§ YOUR INSTRUCTIONS
Return only that part of the material below which starts with the line containing "[Arch USer Repository](https://aur.archlinux.org/)" and goes on through the line containing "Aplicación web: Desarrollada", restated exactly.

§ RECORDS PROVIDED
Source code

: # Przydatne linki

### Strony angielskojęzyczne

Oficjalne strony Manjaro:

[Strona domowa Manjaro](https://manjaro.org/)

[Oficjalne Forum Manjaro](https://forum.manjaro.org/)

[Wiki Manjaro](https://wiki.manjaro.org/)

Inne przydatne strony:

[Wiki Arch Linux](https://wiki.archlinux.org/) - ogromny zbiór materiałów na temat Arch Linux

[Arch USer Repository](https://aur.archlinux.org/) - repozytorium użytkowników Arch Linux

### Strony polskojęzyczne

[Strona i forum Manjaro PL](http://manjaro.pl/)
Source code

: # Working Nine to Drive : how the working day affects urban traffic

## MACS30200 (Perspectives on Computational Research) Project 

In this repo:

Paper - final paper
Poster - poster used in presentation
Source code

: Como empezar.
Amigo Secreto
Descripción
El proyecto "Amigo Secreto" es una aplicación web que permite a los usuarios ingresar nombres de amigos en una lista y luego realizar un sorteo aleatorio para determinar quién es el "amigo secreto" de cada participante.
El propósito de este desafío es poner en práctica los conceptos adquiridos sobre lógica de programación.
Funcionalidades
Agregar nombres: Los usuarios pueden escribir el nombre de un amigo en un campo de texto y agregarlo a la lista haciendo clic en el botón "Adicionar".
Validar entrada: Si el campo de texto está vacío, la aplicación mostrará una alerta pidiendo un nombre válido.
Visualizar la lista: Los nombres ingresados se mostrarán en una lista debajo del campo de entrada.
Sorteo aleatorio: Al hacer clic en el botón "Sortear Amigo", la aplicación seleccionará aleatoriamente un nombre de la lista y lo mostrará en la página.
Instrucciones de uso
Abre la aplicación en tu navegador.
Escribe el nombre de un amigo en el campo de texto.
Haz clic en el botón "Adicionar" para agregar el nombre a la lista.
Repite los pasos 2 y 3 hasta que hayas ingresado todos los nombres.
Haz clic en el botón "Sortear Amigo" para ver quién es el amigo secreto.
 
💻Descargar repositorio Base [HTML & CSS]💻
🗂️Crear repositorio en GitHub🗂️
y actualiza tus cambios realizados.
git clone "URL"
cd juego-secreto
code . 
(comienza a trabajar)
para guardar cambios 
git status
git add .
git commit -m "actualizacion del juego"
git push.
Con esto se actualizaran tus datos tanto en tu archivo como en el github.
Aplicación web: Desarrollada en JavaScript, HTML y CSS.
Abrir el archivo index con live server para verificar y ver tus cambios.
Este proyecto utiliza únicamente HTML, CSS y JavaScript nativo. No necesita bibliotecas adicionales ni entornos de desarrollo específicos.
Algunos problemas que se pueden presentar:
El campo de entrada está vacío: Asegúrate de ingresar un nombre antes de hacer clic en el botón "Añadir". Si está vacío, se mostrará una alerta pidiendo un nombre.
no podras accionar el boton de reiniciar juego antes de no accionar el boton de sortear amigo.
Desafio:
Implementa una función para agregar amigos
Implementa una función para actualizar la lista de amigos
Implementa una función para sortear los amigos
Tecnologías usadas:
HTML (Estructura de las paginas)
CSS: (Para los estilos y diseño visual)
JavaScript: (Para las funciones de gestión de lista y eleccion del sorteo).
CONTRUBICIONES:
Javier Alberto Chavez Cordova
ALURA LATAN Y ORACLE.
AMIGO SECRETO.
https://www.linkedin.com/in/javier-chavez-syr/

§ YOUR RESPONSE
[Arch USer Repository](https://aur.archlinux.org/) - repozytorium użytkowników Arch Linux

### Strony polskojęzyczne

[Strona i forum Manjaro PL](http://manjaro.pl/)
Source code

: # Working Nine to Drive : how the working day affects urban traffic

## MACS30200 (Perspectives on Computational Research) Project 

In this repo:

Paper - final paper
Poster - poster used in presentation
Source code

: Como empezar.
Amigo Secreto
Descripción
El proyecto "Amigo Secreto" es una aplicación web que permite a los usuarios ingresar nombres de amigos en una lista y luego realizar un sorteo aleatorio para determinar quién es el "amigo secreto" de cada participante.
El propósito de este desafío es poner en práctica los conceptos adquiridos sobre lógica de programación.
Funcionalidades
Agregar nombres: Los usuarios pueden escribir el nombre de un amigo en un campo de texto y agregarlo a la lista haciendo clic en el botón "Adicionar".
Validar entrada: Si el campo de texto está vacío, la aplicación mostrará una alerta pidiendo un nombre válido.
Visualizar la lista: Los nombres ingresados se mostrarán en una lista debajo del campo de entrada.
Sorteo aleatorio: Al hacer clic en el botón "Sortear Amigo", la aplicación seleccionará aleatoriamente un nombre de la lista y lo mostrará en la página.
Instrucciones de uso
Abre la aplicación en tu navegador.
Escribe el nombre de un amigo en el campo de texto.
Haz clic en el botón "Adicionar" para agregar el nombre a la lista.
Repite los pasos 2 y 3 hasta que hayas ingresado todos los nombres.
Haz clic en el botón "Sortear Amigo" para ver quién es el amigo secreto.
 
💻Descargar repositorio Base [HTML & CSS]💻
🗂️Crear repositorio en GitHub🗂️
y actualiza tus cambios realizados.
git clone "URL"
cd juego-secreto
code . 
(comienza a trabajar)
para guardar cambios 
git status
git add .
git commit -m "actualizacion del juego"
git push.
Con esto se actualizaran tus datos tanto en tu archivo como en el github.
Aplicación web: Desarrollada en JavaScript, HTML y CSS.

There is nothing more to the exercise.